START INFORMATION PROVIDED
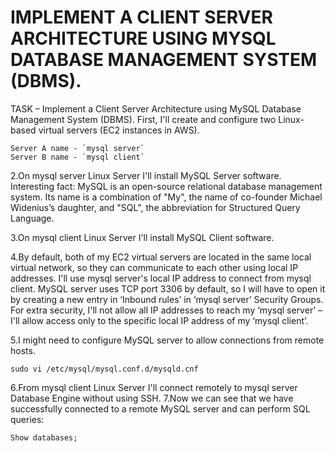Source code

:  # IMPLEMENT A CLIENT SERVER ARCHITECTURE USING MYSQL DATABASE MANAGEMENT SYSTEM (DBMS).
TASK – Implement a Client Server Architecture using MySQL Database Management System (DBMS). 
First, I'll create and configure two Linux-based virtual servers (EC2 instances in AWS).
```
Server A name - `mysql server`
Server B name - `mysql client`
```

2.On mysql server Linux Server I'll install MySQL Server software.
Interesting fact: MySQL is an open-source relational database management system. Its name is a combination of "My", the name of co-founder Michael Widenius’s daughter, and "SQL", the abbreviation for Structured Query Language.

3.On mysql client Linux Server I'll install MySQL Client software.

4.By default, both of my EC2 virtual servers are located in the same local virtual network, so they can communicate to each other using local IP addresses. I'll use mysql server's local IP address to connect from mysql client. MySQL server uses TCP port 3306 by default, so I will have to open it by creating a new entry in ‘Inbound rules’ in ‘mysql server’ Security Groups. For extra security, I'll not  allow all IP addresses to reach my ‘mysql server’ – I'll allow access only to the specific local IP address of my ‘mysql client’.

5.I might need to configure MySQL server to allow connections from remote hosts.
```
sudo vi /etc/mysql/mysql.conf.d/mysqld.cnf
```
6.From mysql client Linux Server I'll connect remotely to mysql server Database Engine without using SSH. 
7.Now we can see that we have successfully connected to a remote MySQL server and can perform SQL queries:
```
Show databases;
```





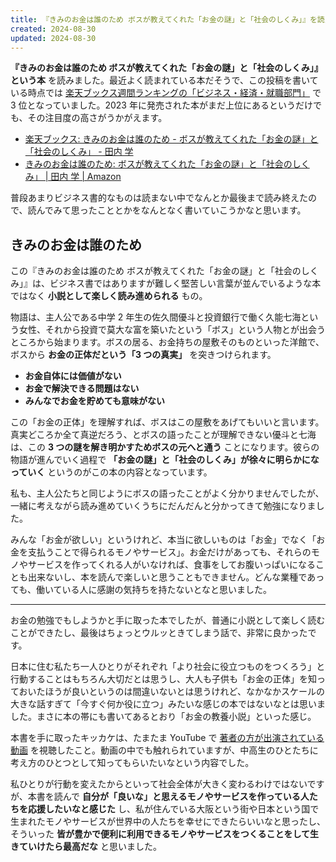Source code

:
 ```yaml
---
title: 『きみのお金は誰のため ボスが教えてくれた「お金の謎」と「社会のしくみ」』を読んだ
created: 2024-08-30
updated: 2024-08-30
---
```


**『きみのお金は誰のため ボスが教えてくれた「お金の謎」と「社会のしくみ」』という本** を読みました。最近よく読まれている本だそうで、この投稿を書いている時点では [楽天ブックス週間ランキングの「ビジネス・経済・就職部門」](https://books.rakuten.co.jp/ranking/weekly/001006/) で 3 位となっていました。2023 年に発売された本がまだ上位にあるというだけでも、その注目度の高さがうかがえます。

- [楽天ブックス: きみのお金は誰のため - ボスが教えてくれた「お金の謎」と「社会のしくみ」 - 田内 学](https://books.rakuten.co.jp/rb/17607484/)
- [きみのお金は誰のため: ボスが教えてくれた「お金の謎」と「社会のしくみ」 | 田内 学 | Amazon](https://www.amazon.co.jp/dp/4492047352)

普段あまりビジネス書的なものは読まない中でなんとか最後まで読み終えたので、読んでみて思ったこととかをなんとなく書いていこうかなと思います。

## きみのお金は誰のため

この『きみのお金は誰のため ボスが教えてくれた「お金の謎」と「社会のしくみ」』は、ビジネス書ではありますが難しく堅苦しい言葉が並んでいるような本ではなく **小説として楽しく読み進められる** もの。

物語は、主人公である中学 2 年生の佐久間優斗と投資銀行で働く久能七海という女性、それから投資で莫大な富を築いたという「ボス」という人物とが出会うところから始まります。ボスの居る、お金持ちの屋敷そのものといった洋館で、ボスから **お金の正体だという「3 つの真実」** を突きつけられます。

- **お金自体には価値がない**
- **お金で解決できる問題はない**
- **みんなでお金を貯めても意味がない**

この「お金の正体」を理解すれば、ボスはこの屋敷をあげてもいいと言います。真実どころか全て真逆だろう、とボスの語ったことが理解できない優斗と七海は、この **3 つの謎を解き明かすためボスの元へと通う** ことになります。彼らの物語が進んでいく過程で **「お金の謎」と「社会のしくみ」が徐々に明らかになっていく** というのがこの本の内容となっています。

私も、主人公たちと同じようにボスの語ったことがよく分かりませんでしたが、一緒に考えながら読み進めていくうちにだんだんと分かってきて勉強になりました。

みんな「お金が欲しい」というけれど、本当に欲しいものは「お金」でなく「お金を支払うことで得られるモノやサービス」。お金だけがあっても、それらのモノやサービスを作ってくれる人がいなければ、食事をしてお腹いっぱいになることも出来ないし、本を読んで楽しいと思うこともできません。どんな業種であっても、働いている人に感謝の気持ちを持たないとなと思いました。

---

お金の勉強でもしようかと手に取った本でしたが、普通に小説として楽しく読むことができたし、最後はちょっとウルッときてしまう話で、非常に良かったです。

日本に住む私たち一人ひとりがそれぞれ「より社会に役立つものをつくろう」と行動することはもちろん大切だとは思うし、大人も子供も「お金の正体」を知っておいたほうが良いというのは間違いないとは思うけれど、なかなかスケールの大きな話すぎて「今すぐ何か役に立つ」みたいな感じの本ではないなとは思いました。まさに本の帯にも書いてあるとおり「お金の教養小説」といった感じ。

本書を手に取ったキッカケは、たまたま YouTube で [著者の方が出演されている動画](https://www.youtube.com/watch?v=vpUS7h_Vh2s) を視聴したこと。動画の中でも触れられていますが、中高生のひとたちに考え方のひとつとして知ってもらいたいなという内容でした。

私ひとりが行動を変えたからといって社会全体が大きく変わるわけではないですが、本書を読んで **自分が「良いな」と思えるモノやサービスを作っている人たちを応援したいなと感じた** し、私が住んでいる大阪という街や日本という国で生まれたモノやサービスが世界中の人たちを幸せにできたらいいなと思ったし、そういった **皆が豊かで便利に利用できるモノやサービスをつくることをして生きていけたら最高だな** と思いました。
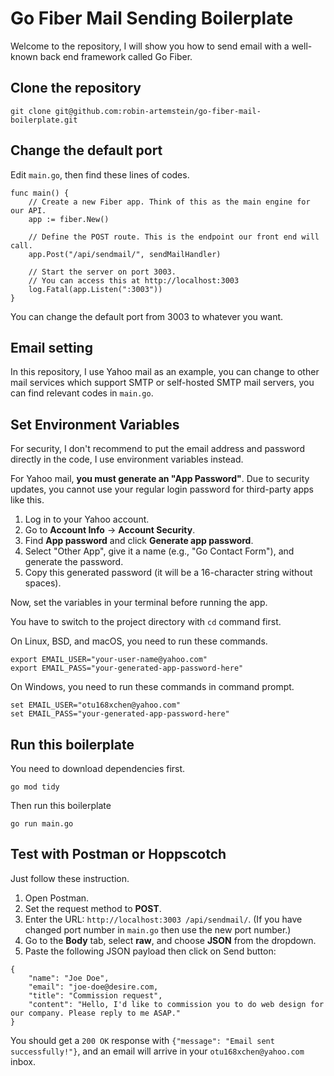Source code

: # Go Fiber Mail Sending Boilerplate

Welcome to the repository, I will show you how to send email with a well-known back end framework called Go Fiber.

## Clone the repository
```
git clone git@github.com:robin-artemstein/go-fiber-mail-boilerplate.git
```
## Change the default port

Edit `main.go`, then find these lines of codes.
```
func main() {
	// Create a new Fiber app. Think of this as the main engine for our API.
	app := fiber.New()

	// Define the POST route. This is the endpoint our front end will call.
	app.Post("/api/sendmail/", sendMailHandler)

	// Start the server on port 3003.
	// You can access this at http://localhost:3003
	log.Fatal(app.Listen(":3003"))
}
```
You can change the default port from 3003 to whatever you want.

## Email setting

In this repository, I use Yahoo mail as an example, you can change to other mail services which support SMTP or self-hosted SMTP mail servers, you can find relevant codes  in `main.go`.

## Set Environment Variables

For security, I don't recommend to put the email address and password directly in the code, I use environment variables instead.

For Yahoo mail, **you must generate an "App Password"**. Due to security updates, you cannot use your regular login password for third-party apps like this.

1.  Log in to your Yahoo account.
2. Go to **Account Info** -> **Account Security**.
3. Find **App password** and click **Generate app password**.
4. Select "Other App", give it a name (e.g., "Go Contact Form"), and generate the password.
5. Copy this generated password (it will be a 16-character string without spaces).
    
Now, set the variables in your terminal before running the app.

You have to switch to the project directory with `cd` command first.

On Linux, BSD, and macOS, you need to run these commands.
```
export EMAIL_USER="your-user-name@yahoo.com"
export EMAIL_PASS="your-generated-app-password-here"
```
On Windows, you need to run these commands in command prompt.
```
set EMAIL_USER="otu168xchen@yahoo.com"
set EMAIL_PASS="your-generated-app-password-here"
```

## Run this boilerplate

You need to download dependencies first.
```
go mod tidy
```
Then run this boilerplate
```
go run main.go
```
## Test with Postman or Hoppscotch

Just follow these instruction.
1. Open Postman.
2. Set the request method to **POST**.
3. Enter the URL: `http://localhost:3003 /api/sendmail/`. (If you have changed port number in `main.go` then use the new port number.)
4. Go to the **Body** tab, select **raw**, and choose **JSON** from the dropdown.
5. Paste the following JSON payload then click on Send button:
```
{
    "name": "Joe Doe",
    "email": "joe-doe@desire.com,
    "title": "Commission request",
    "content": "Hello, I'd like to commission you to do web design for our company. Please reply to me ASAP."
}
```
You should get a `200 OK` response with `{"message": "Email sent successfully!"}`, and an email will arrive in your `otu168xchen@yahoo.com` inbox.
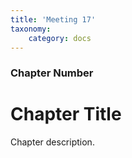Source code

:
 ```yaml
---
title: 'Meeting 17'
taxonomy:
    category: docs
---
```


### Chapter Number

# Chapter Title

Chapter description.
END INFORMATION PROVIDED
= WHAT THE TASK ASKS =
Check each line of the listing above for the string "click", and report how many lines contain it, as a number alone.

= SOLUTION BELOW =
2